The Court notes that the complaint filed in Sangamon County Circuit Court was for declaratory and injunctive relief. In this case, the Plaintiff appears to be alleging retaliation based on the exercise of his First Amendment rights.
It does not appear that the Plaintiff in this case is requesting any documents that were part of the Sangamon County case. To the extent that Plaintiff is seeking such documents, the Court concludes that such a request is barred by the Rooker-Feldman doctrine pursuant to the parties' settlement and dismissal with prejudice.
However, this is a case wherein the Plaintiff seeks damages based on the retaliatory conduct alleged in the Complaint, some of which at least relates back to the time frame of the earlier case. Because the Plaintiff sought equitable relief in the earlier case, the Court is unable to conclude that the narrow Rooker-Feldman doctrine bars this action for damages. The Plaintiff is not seeking review of the Sangamon County Circuit Court case. These are two distinct matters. Accordingly, summary judgment is not appropriate based on the Rooker-Feldman doctrine.
D. Res Judicata
The Defendants further assert that this action is barred by the doctrine of res judicata. Res judicata applies if there is (1) a final judgment on the merits in an earlier action; (2) an identity of the causes of action; and (3) an identity of parties or their privies. See River Park, Inc. v. City of Highland Park, 184 Ill.2d 290, 302 (1998).
The cause of action at issue here is similar, though not identical, to the Sangamon County case. That case sought the production of documents. The alleged retaliation in this case is based, at least in part, on the Plaintiff's request for documents which was the subject of the earlier case.
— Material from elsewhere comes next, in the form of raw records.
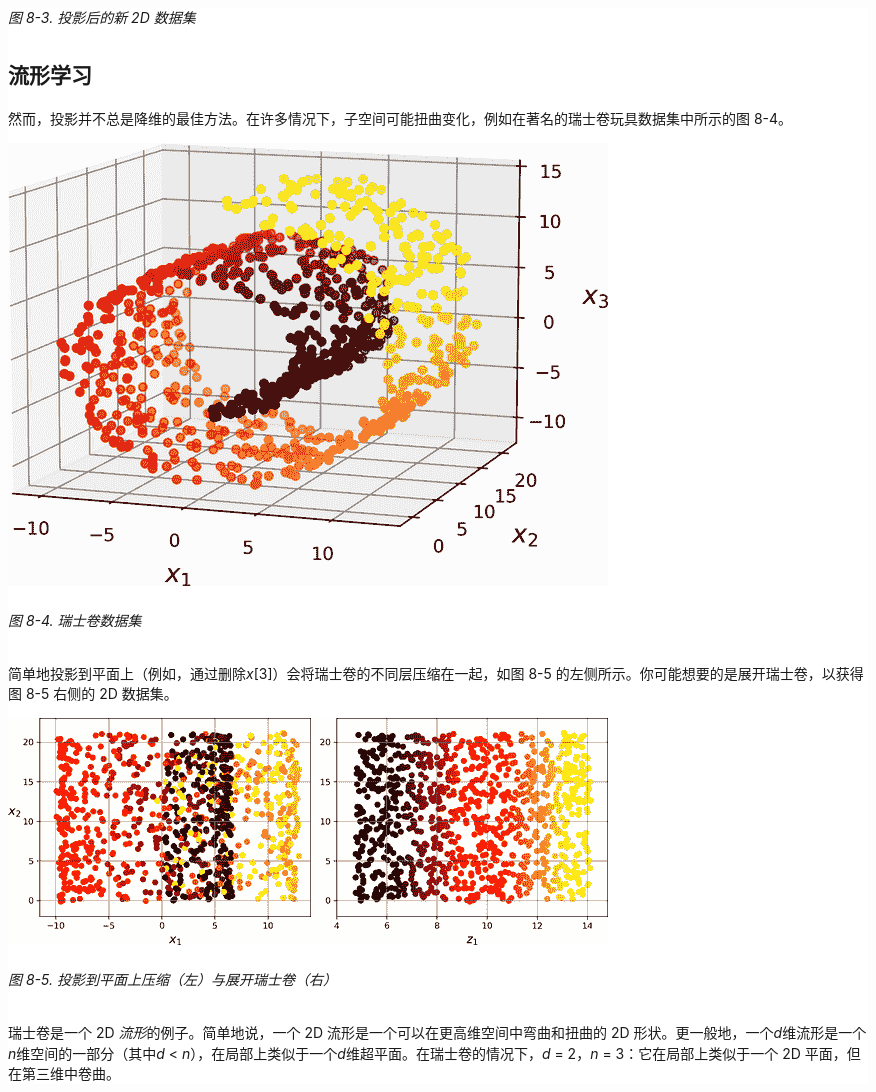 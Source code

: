 ###### 图 8-3\. 投影后的新 2D 数据集

## 流形学习

然而，投影并不总是降维的最佳方法。在许多情况下，子空间可能扭曲变化，例如在著名的瑞士卷玩具数据集中所示的图 8-4。

![mls3 0804](img/mls3_0804.png)

###### 图 8-4\. 瑞士卷数据集

简单地投影到平面上（例如，通过删除*x*[3]）会将瑞士卷的不同层压缩在一起，如图 8-5 的左侧所示。你可能想要的是展开瑞士卷，以获得图 8-5 右侧的 2D 数据集。

![mls3 0805](img/mls3_0805.png)

###### 图 8-5\. 投影到平面上压缩（左）与展开瑞士卷（右）

瑞士卷是一个 2D *流形*的例子。简单地说，一个 2D 流形是一个可以在更高维空间中弯曲和扭曲的 2D 形状。更一般地，一个*d*维流形是一个*n*维空间的一部分（其中*d* < *n*），在局部上类似于一个*d*维超平面。在瑞士卷的情况下，*d* = 2，*n* = 3：它在局部上类似于一个 2D 平面，但在第三维中卷曲。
Thus, most of the alleged retaliation appears to have occurred after the complaint for declaratory and injunctive relief was filed-in conducting discovery and/or to harass the Plaintiff for the exercise of his First Amendment rights.
Because the Sangamon County Circuit Court case was an equitable action which did not include a jury demand, the Court is unable to conclude there was an identity between the causes of action. Accordingly, all of the elements of res judicata are not present.
Ergo, the Defendants' Motion for Partial Summary Judgment and to Enforce Settlement Agreement [d/e 68] is DENIED, as provided in this Order.
Pursuant to the Suggestion of Death of Defendant Daniel Bluthardt [d/e 72], the Clerk is Directed to terminate Daniel Bluthardt as a party.